There is only one Church with one set of seven sacraments, so whatever differences there may be in emphasis or expression, there still has to be one underlying explanation for the whole sacramental practice, wherever it may be practiced in whatever rite it may be.
That simply isn’t correct, and is an inherently western approach.
Leaving aside that the west says “seven” and the east, both Orthodox and Catholic, says “at least seven”, the expectation that they can be explained is fundamentally western, and inconsistent with eastern theology.
The Faith is the same, but the theology and explanations are not necessarily even consistent.
Also, this is not imposing Latin theology on the Eastern Churches. Every theologian, whether Eastern or Latin, studies the same underlying truth, even if they have different systematic methods.
That is
exactly what trying to explain one approach in the other’s terms is . . .
Thus Latin theology must provide a justification for the validity and legitimacy of Eastern sacramental practice, since the sacraments administered in the East are undoubtedly valid and licit.
Maybe it needs to from the western perspective, but certainly not from the eastern perspective. We don’t insist that
our own theology meet this test, let alone require it of yours. And if you
do come up with an explanation, we’ll neither agree nor disagree, but we might say “that’s nice”
Similarly Eastern theologians must provide some justification for the legitimacy of Latin practice, even if it is a mystery (and I grant that leaving it as such is okay).
Nope.
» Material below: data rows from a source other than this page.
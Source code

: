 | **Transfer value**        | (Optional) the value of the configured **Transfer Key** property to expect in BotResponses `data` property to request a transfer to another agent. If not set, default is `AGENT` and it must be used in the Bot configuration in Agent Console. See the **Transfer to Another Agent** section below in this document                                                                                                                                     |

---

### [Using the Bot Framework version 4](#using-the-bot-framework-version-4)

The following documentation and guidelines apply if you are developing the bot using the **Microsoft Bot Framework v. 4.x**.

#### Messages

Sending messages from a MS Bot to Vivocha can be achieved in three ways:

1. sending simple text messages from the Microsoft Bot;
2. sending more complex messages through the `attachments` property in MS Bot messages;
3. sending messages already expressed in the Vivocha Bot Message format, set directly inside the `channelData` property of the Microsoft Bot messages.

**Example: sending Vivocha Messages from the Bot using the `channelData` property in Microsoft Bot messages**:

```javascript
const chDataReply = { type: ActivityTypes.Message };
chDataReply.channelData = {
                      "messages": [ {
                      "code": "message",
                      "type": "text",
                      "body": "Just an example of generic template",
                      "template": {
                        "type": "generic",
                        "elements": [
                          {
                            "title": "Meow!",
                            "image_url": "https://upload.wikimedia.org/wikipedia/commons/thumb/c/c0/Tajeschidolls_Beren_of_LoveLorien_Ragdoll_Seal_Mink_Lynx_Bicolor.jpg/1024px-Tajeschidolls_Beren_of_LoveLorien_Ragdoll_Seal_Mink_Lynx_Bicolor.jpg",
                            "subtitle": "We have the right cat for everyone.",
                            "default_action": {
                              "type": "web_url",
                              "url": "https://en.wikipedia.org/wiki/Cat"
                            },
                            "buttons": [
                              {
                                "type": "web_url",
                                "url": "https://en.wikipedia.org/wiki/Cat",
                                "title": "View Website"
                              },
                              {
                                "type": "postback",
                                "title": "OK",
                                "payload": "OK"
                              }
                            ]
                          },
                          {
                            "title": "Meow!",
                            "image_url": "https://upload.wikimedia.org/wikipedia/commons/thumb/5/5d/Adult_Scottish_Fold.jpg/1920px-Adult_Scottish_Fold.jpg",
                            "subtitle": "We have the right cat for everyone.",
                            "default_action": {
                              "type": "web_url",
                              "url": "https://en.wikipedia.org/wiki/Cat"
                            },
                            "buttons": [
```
We don’t have to do that
Being the Sacrament instituted by Christ is sufficient.
But nothing can be true in Latin theology and false in Eastern theology, or vise versa. To admit this would be to destroy the unity of faith in the Catholic Church.
Now
that is correct. But the notion that it needs to be subject to explanation is a latin notion, not universal. (e.g., when asked with a list of possibilities when the bread & wine becomes the Body & Blood during the consecration, a western theologian will tell you, while an eastern will say “yes” . . . seriously, we don’t name a point, and don’t see a reason to debate it)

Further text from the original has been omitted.